[arin-ppml] Q1 - ARIN address transfer policy: why the trigger date?
Tom Vest
tvest at pch.net
Fri Jun 20 16:21:47 EDT 2008
Comments inline below.
On Jun 20, 2008, at 1:38 PM, Leo Bicknell wrote:
> In a message written on Fri, Jun 20, 2008 at 04:49:34PM +0000, Paul
> Vixie wrote:
>> isn't this inevitable in times of shortage, regardless of the shade
>> (regulated
>> or unregulated) of the market that inevitably occurs when humans face
>> shortages? if it is, then our choice is not whether a market
>> appears, but
>> rather, whether that inevitable market is regulated or unregulated.
>
> Without getting into the details of implementation (and by extension,
> how various countries have implemented them over time)...
>
> The two extremes are capitalism, which generally leads to the rich
> getting what they need and the poor getting nothing, and socialism,
> which generally leads to everyone getting a proportional amount
> (possibly less than they need).
>
> However, I think "shortage" doesn't encompass the entire situation
> in this case. The really interesting question is one of fungibility.
> If your worry is that the poor eat then a freeze in Florida zapping
> the orange juice crop is not a big concern. Yes, the price of
> orange juice will rise, and only the rich will have orange juice;
> but it's not the case that the poor have nothing. They can have
> apple juice, or grape juice, or soda, or water, or lemonaid. To
> those on a budget beverage choice is highly fungible. This also
> has a great tempering effect on the orange juice market. When the
> price rises a small amount demand naturally eases, keeping the price
> from spiking to absurd levels.
>
> Compare with say, oil. For most consumers there's nothing they can
> put in their car tank besides gasoline, and swapping out the vehicle
> for a non-petroleum based vehicle is very difficult. A relatively
> modest supply issue causes huge spikes in the price as a result.
>
> So the debate hinges on how much you believe IPv4 and IPv6 are
> <mutually substitutable>. Are they like orange juice? If so it
> would take only a
> minor increase in IPv4 costs to drive people to IPv6, which would
> automatically prevent an IPv4 market from ever becoming a large,
> widespread thing. If you believe IPv4 is more like oil, and IPv6
> is like hydrogen technology, promising but not yet ready then the
> lack of IPv4 will create a huge, volatile market as people panic
> since there is no real way they can move to IPv6.
Hi Leo,
I think that, purely from a protocol/software standpoint, an
individual IPv6 address might be pretty close to substitutable for an
individual IPv4 address, if not today then pretty soon.

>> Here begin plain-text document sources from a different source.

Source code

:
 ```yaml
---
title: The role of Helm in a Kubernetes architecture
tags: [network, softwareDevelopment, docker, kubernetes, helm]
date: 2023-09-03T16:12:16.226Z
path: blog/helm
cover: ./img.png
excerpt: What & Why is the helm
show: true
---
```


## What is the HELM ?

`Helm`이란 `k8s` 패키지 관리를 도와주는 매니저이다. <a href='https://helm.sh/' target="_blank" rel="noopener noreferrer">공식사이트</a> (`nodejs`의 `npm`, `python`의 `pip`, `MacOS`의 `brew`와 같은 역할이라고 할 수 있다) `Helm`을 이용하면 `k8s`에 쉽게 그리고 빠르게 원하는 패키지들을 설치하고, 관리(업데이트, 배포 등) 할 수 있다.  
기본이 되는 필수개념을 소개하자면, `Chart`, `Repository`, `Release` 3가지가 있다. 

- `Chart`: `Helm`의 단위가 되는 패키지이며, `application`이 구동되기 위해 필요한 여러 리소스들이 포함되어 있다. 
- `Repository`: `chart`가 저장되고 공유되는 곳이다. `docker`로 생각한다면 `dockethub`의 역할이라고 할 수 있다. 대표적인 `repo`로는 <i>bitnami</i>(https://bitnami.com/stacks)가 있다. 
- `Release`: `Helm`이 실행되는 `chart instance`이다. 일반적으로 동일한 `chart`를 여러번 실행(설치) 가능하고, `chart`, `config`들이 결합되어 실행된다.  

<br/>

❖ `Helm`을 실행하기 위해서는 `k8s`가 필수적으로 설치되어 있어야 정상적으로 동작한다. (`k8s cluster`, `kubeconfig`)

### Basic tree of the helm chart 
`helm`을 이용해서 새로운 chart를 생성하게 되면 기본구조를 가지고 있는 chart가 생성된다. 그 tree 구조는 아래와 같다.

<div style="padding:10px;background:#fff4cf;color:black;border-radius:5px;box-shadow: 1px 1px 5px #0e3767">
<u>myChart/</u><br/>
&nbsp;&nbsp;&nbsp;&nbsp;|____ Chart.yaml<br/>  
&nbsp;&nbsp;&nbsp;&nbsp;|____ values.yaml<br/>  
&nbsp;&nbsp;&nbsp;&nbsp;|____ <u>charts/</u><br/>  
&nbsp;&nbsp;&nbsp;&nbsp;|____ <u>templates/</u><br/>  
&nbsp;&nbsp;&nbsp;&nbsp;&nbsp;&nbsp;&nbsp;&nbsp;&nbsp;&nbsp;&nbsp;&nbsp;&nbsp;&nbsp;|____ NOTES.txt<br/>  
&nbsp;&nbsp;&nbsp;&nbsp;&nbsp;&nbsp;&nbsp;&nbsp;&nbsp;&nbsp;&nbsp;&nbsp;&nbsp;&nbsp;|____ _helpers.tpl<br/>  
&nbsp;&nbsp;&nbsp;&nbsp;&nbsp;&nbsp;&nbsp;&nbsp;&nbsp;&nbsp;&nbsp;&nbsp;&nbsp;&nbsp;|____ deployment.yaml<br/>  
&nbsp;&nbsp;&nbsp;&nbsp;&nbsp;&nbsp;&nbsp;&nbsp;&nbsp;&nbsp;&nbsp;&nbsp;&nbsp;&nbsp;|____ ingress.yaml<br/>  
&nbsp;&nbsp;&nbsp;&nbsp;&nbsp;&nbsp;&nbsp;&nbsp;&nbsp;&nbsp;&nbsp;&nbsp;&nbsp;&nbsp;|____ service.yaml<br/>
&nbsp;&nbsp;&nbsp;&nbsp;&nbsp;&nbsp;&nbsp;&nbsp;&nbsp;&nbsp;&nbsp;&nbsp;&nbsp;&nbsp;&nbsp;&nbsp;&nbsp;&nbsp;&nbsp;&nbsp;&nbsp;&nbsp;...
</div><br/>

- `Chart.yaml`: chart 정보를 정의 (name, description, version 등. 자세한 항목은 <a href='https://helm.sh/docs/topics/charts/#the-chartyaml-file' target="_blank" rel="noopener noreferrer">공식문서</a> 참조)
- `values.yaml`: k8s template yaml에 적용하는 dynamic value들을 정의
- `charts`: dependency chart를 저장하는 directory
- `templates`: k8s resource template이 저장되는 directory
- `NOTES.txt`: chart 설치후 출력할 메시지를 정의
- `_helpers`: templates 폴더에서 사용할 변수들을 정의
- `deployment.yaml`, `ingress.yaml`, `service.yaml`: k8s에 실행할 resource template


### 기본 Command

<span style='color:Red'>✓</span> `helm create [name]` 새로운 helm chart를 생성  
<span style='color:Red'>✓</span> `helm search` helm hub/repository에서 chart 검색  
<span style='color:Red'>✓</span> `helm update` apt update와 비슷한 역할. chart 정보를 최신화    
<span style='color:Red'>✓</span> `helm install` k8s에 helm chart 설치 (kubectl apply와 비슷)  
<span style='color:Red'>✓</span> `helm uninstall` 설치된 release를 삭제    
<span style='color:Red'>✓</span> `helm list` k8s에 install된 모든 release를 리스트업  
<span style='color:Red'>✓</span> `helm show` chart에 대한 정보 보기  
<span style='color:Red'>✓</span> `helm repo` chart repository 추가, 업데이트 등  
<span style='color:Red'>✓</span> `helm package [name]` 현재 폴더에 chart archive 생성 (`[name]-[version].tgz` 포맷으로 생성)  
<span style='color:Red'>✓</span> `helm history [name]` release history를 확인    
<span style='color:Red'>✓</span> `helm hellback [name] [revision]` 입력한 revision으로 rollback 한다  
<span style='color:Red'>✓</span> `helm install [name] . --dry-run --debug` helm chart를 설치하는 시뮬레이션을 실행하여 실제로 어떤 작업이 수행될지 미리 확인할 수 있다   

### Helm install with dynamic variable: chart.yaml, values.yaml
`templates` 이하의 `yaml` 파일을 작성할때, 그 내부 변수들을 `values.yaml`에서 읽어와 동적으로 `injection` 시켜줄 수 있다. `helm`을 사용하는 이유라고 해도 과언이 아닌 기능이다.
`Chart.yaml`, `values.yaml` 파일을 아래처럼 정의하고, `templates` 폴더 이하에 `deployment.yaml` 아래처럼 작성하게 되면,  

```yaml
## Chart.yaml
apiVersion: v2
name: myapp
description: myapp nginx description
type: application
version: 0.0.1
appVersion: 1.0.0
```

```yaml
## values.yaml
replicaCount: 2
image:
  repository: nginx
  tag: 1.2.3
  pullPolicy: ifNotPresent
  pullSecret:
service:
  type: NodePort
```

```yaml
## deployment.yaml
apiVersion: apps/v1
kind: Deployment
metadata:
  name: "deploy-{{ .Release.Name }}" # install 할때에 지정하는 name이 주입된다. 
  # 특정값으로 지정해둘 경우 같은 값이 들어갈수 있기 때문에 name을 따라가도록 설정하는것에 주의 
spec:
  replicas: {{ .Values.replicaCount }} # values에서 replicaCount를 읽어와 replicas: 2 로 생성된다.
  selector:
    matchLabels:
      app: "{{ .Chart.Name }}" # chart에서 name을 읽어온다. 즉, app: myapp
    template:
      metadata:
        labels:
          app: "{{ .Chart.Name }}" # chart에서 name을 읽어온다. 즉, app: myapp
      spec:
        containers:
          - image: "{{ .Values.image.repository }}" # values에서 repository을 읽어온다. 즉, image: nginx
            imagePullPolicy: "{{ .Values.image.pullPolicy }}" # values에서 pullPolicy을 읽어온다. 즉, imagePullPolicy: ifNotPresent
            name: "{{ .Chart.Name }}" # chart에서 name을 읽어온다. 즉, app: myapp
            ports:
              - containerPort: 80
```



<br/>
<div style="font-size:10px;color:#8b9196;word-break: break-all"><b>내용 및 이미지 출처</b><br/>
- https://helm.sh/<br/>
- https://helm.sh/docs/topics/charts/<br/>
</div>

However, that narrow equivalence is dwarfed by other huge contrasts
between IPv4 and IPv6 -- gaps that might easily be exacerbated or
locked into place forever if IPv4 is privatized, or a decentralized
"transfer market" is legitimized, if you prefer that terminology.
Consider: Even if individual IPv6 and IPv4 addresses are technically
equivalent to each other tomorrow, IPv4 could continue to be non-
substitutable, and to have substantial "exchange value" (i.e., command
a high price) for as long as most or all of the universe of "real
Internet resources" (i.e., users, content, media, services, etc.) are
attached to the Internet via IPv4. Randy has taught us all well: "IPv6
is not compatible on the wire". So, for long as that remains true,
every operator that wishes to have even the potential to exchange
traffic with that universe of legacy resources will need at least a
few IPv4 addresses -- either PA from an incumbent ISP, or PI from an
incumbent ISP (or maybe just an independent IPv4 "dealership").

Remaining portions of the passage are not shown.